In a recent BBC documentary, the son of renowned cosmologist Stephen Hawking (Tim, now 36) revealed that his dad is "hugely competitive" and showed him "no compassion at all" when he was growing up. Tim said two of his few avenues of coping with such a famous, oblivious father were when he used to race around in his dad's specialized (and expensive) wheelchair (pretending it was a go-kart) and, for those deliciously awkward moments, adding cuss words to his father's synthesized speech software. [Mother Nature Network, 6-17-2015]

-- Jihadists governing ISIS' Euphrates province recently outlawed the popular hobby of breeding pigeons and threatened violators with flogging and imprisonment. The ban was initially thought to be aimed at frustrating pigeon-messaging to the outside world, but the published prohibition mentions other justifications -- the hobby's frivolity (wasting time that could better be spent praying) and the special offense to God (because pigeons are "uncovered," with exposed genitals). [Daily Mail, 6-2-2015]

-- God Is Love: (1) In a June YouTube video reported by various news sites, Tempe, Arizona, pastor Steven Anderson (Faithful Word Baptist Church) prayed for God to "rip out the heart" of Caitlyn Jenner, for whom Anderson expresses "a perfect hatred" for announcing she was no longer Bruce. (2) On his "700 Club" TV program in June, Pat Robertson patiently explained to a grieving mother why God could have allowed her 3-year-old son to die of illness -- that God saw the big picture and knew, for instance, that the kid could have become a serial killer or contracted a hideous disease, and that she should be relieved that God took him early. [YouTube via RawStory, 6-10-2015] [Mediate, 6-9-2015]

Esteban Rocha, 51, was arrested in June in Placerville, California, and charged with exposing himself to a woman -- about 25 minutes after Rocha had left the Placerville Police Department, where he had dutifully gone to register his location so that police could keep track of him. [Sacramento Bee, 6-23-2015]

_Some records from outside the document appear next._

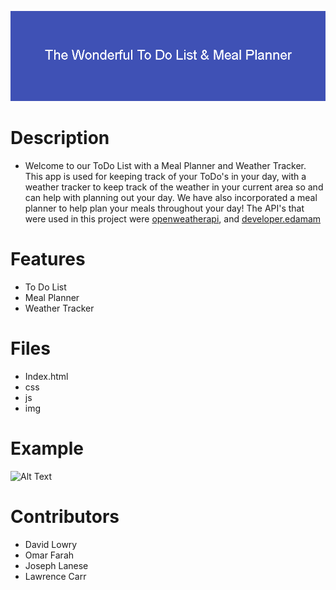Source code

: 
![Title & Banner](./assets/img/The_Wonderful_To_Do_List_%26_Meal_Planner.png)

# Description
* Welcome to our ToDo List with a Meal Planner and Weather Tracker. This app is used for keeping track of your ToDo's in your day, with a weather tracker to keep track of the weather in your current area so and can help with planning out your day. We have also incorporated a meal planner to help plan your meals throughout your day! The API's that were used in this project were [openweatherapi](https://openweathermap.org/api), and [developer.edamam](https://developer.edamam.com/food-database-api-docs)

# Features
* To Do List
* Meal Planner
* Weather Tracker

# Files
* Index.html
* css
* js
* img

# Example
![Alt Text]()


# Contributors
* David Lowry
* Omar Farah
* Joseph Lanese
* Lawrence Carr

Sweden has unemployment issues, like most countries, but, still, the Oliver & Eva sex shop was not prepared for the deluge when the nation's Employment Service website posted its opening to hire a "sex toy tester." Until the service was forced to pull the announcement, applications were coming in at the rate of one every 20 seconds, with 14,000 emails greeting the employer the first morning. The sex shop emphasized that the tester must be "driven," "methodical" and "with patience" and a knowledge of Microsoft Excel. [The Local (Stockholm), 6-25-2015]

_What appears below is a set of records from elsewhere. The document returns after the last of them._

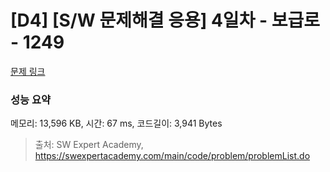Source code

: # [D4] [S/W 문제해결 응용] 4일차 - 보급로 - 1249 

[문제 링크](https://swexpertacademy.com/main/code/problem/problemDetail.do?contestProbId=AV15QRX6APsCFAYD) 

### 성능 요약

메모리: 13,596 KB, 시간: 67 ms, 코드길이: 3,941 Bytes



> 출처: SW Expert Academy, https://swexpertacademy.com/main/code/problem/problemList.do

News of the Weird tracks the "armed and clumsy," who can't avoid shooting themselves accidentally, but then there are these guys: (1) Adam Hirtle, 30, of Colorado Springs, Colorado, checked into a hospital on June 10 after intentionally shooting himself in the foot with a .22-caliber handgun -- twice, "curious" to see how it felt (with and without his boot to compare pain levels). (2) Jeremiah Raber, 38, recently commenced a crowdfunding campaign for a kids' sports version of his "Nutshellz" jockstrap -- according to Raber the strongest such apparel in the world, made from breakthrough "Dyneema" (supposedly half the weight of Kevlar but twice as strong). Recently, using a ".22 long rifle," Raber had business partner Matt Heck shoot him directly in the delicate area, but according to Raber, he felt just a "tap." [Denver Post, 6-11-2015] [Riverfront Times (St. Louis), 5-11-2015]

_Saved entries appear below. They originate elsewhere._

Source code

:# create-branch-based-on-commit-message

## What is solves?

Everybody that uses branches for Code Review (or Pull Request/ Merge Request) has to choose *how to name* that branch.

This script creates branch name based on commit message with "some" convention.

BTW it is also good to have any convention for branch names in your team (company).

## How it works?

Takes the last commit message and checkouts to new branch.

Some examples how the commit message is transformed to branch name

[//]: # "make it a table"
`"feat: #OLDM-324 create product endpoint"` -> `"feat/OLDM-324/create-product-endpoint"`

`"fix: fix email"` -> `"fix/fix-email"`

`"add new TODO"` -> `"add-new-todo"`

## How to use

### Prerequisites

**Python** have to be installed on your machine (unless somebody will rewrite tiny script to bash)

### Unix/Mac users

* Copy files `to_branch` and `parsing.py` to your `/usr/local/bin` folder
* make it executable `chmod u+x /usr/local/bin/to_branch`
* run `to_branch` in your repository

(1) A 79-year-old woman in Markgroeningen, Germany, hit a ditch coming down a hill and flipped through a wall into the second floor of a storage depot, resulting in only minor injuries (June). (2) A woman driving 100 mph on a freeway near Leicester, England, lost control of her car, which somehow wound up in a tree about 20 feet above the roadway. She and a passenger climbed down and walked away (May). (3) A car speeding over a ramp sailed off a road in Durban, South Africa, crashing back-end-first through the roof of a one-story home, resting with the front end pointing straight up. Neither driver nor resident was hurt (July). [NBC News, 6-1-2015] [Leicester Mercury, 5-26-2015] [ER24 via BBC News, 7-2-2015]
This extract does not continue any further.